LISTSERV at the University of Georgia
Menubar Imagemap
Home Browse Manage Request Manuals Register
Previous messageNext messagePrevious in topicNext in topicPrevious by same authorNext by same authorPrevious page (September 2007, week 1)Back to main SAS-L pageJoin or leave SAS-L (or change settings)ReplyPost a new messageSearchProportional fontNon-proportional font
Date:         Thu, 6 Sep 2007 15:42:31 -0400
Reply-To:     Paul Dorfman <sashole@BELLSOUTH.NET>
Sender:       "SAS(r) Discussion" <SAS-L@LISTSERV.UGA.EDU>
From:         Paul Dorfman <sashole@BELLSOUTH.NET>
Subject:      Re: Zero observation subset used to populate a Hash ends DATA Step
Comments: To: "Richard A. DeVenezia" <rdevenezia@WILDBLUE.NET>

Richard,

Using _N_=1 condition in this context is a matter of application; I eagerly use it myself when convenient. However, I am unsure how it may be related to your main issue: with an [unconditional] UNTIL in the second loop, the step will cease and desist either way.

Recapping the underlying DATA step mechanics and UNTIL/WHILE workings is certainly relevant (if only for the benefit of public education), and of course WHILE nails it on the head.

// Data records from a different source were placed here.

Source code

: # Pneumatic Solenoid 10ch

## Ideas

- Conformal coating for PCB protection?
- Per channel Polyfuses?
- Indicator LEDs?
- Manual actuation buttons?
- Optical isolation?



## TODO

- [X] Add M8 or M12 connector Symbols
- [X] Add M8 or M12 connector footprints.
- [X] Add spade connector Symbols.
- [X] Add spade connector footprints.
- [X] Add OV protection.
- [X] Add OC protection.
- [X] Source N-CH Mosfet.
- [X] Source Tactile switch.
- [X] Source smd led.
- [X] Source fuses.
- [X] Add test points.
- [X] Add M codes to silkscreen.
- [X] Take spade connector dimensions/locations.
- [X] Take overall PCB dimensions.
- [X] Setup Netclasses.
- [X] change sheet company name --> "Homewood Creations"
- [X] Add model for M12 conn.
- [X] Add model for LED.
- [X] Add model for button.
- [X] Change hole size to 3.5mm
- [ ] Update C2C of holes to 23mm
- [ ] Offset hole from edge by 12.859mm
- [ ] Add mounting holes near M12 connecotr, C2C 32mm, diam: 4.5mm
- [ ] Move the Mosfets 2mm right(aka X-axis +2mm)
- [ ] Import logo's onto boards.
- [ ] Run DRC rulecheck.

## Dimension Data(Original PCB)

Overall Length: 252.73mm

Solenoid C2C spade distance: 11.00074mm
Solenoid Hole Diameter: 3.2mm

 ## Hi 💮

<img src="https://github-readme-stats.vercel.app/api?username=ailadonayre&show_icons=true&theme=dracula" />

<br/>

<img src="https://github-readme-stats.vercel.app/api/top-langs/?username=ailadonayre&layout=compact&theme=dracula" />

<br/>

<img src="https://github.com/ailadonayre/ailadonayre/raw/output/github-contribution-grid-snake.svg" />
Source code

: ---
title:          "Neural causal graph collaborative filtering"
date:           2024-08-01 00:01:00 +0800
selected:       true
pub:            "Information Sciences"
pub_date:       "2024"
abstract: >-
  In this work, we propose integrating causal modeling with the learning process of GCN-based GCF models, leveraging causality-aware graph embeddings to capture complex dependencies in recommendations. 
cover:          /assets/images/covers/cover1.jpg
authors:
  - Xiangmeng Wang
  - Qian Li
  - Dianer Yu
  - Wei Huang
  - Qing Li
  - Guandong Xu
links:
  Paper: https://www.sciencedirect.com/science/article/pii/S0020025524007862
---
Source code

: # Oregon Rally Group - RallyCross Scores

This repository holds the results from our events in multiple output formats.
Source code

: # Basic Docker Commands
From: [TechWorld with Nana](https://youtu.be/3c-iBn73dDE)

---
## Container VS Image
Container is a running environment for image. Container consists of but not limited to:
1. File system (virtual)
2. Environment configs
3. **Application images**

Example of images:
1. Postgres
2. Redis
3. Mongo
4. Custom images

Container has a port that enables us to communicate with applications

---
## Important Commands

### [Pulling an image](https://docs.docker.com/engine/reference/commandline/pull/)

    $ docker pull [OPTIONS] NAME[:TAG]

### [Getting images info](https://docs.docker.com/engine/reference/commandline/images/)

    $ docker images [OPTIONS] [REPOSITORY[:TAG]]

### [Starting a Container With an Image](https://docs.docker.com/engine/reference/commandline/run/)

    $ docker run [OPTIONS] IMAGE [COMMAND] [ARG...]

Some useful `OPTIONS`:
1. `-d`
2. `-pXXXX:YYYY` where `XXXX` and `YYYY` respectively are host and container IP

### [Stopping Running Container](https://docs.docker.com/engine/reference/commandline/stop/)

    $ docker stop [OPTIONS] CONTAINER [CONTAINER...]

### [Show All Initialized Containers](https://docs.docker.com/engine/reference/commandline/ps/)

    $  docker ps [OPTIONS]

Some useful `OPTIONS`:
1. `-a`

For that to be able to work, ENDF2 must have been set to TRUE before the loop begins, so logically, you explain it as "A SET statement inside a coded DO loop can give option connected temporary variables in the PDV their proper assignation without having program flow actually cross over the SET statement". Fair enough, but methought it was a bit convoluted and could be made a bit clearer. To wit:

1. The WHERE condition is evaluated at compile. If it returns no rows, the buffer for the data set instance is empty, hence the compiler sets 1<-ENDF2. This action depends only on the presence of the corresponding SET statement in the DATA step (i.e. it does not matter whether an explicit loop or anything else is there). The pudding:

data a ; retain x 1 ; run ;

data _null_ ; put eof = ; stop ; set a (where = (x=2)) end = eof ; run ; ------------------------------------------------------------- eof=1

2. Now any construct telling SAS "read FOO in a loop only if ENDF2 is false" will hit the target. WHILE, being specifically designed for the situation, is merely the most logical and concise way of attaining the goal:

data _null_ ; put '1: ' eof1= eof2=; do until (eof1) ; set a (where = (x=1)) end = eof1 ; end ; put '2: ' eof1= eof2=; do while (not eof2) ; set a (where = (x=2)) end = eof2 ; end ; put '3: ' eof1= eof2=; if not eof2 then do until (eof2) ; set a (where = (x=2)) end = eof2 ; end ; run ; ---------------- 1: eof1=0 eof2=1 2: eof1=1 eof2=1 3: eof1=1 eof2=1 1: eof1=1 eof2=1

So, one can keep UNTIL by making the loop conditional. I imagine it could be advantageous in some code-generating situations (as opposed to having the code generator replace UNTIL with WHILE in the middle of the phrase). It also tells that one had better make sure that EOF2 is not accidentally set to false by some SAS code preceding the loop, which would defeat the value set by the compiler.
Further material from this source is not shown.